Saved data entries:
[Start of section]
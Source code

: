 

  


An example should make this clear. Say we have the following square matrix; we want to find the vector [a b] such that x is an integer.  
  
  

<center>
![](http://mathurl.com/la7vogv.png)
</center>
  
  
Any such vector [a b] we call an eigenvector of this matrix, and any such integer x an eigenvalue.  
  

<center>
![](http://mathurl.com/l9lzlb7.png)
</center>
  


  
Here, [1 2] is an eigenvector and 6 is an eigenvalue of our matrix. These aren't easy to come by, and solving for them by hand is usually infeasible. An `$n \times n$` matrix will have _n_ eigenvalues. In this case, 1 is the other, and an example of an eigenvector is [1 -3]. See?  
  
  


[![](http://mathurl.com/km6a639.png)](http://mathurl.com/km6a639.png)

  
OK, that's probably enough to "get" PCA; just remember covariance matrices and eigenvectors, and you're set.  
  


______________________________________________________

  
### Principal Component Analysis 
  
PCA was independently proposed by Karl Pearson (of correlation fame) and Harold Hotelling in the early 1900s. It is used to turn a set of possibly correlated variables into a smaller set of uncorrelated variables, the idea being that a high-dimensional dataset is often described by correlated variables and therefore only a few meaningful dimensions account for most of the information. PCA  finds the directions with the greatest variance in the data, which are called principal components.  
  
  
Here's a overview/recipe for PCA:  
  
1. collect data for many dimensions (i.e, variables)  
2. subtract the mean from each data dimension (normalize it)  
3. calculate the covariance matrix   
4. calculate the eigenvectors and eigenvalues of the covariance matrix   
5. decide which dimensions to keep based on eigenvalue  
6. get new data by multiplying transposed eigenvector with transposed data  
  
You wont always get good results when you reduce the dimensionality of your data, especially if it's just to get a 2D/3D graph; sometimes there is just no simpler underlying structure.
[End of section]
_TASK INSTRUCTIONS_
Search the entries for the string "covariance". Copy every line that has it.

_ANSWER BOX_
OK, that's probably enough to "get" PCA; just remember covariance matrices and eigenvectors, and you're set.  
3. calculate the covariance matrix   
4. calculate the eigenvectors and eigenvalues of the covariance matrix   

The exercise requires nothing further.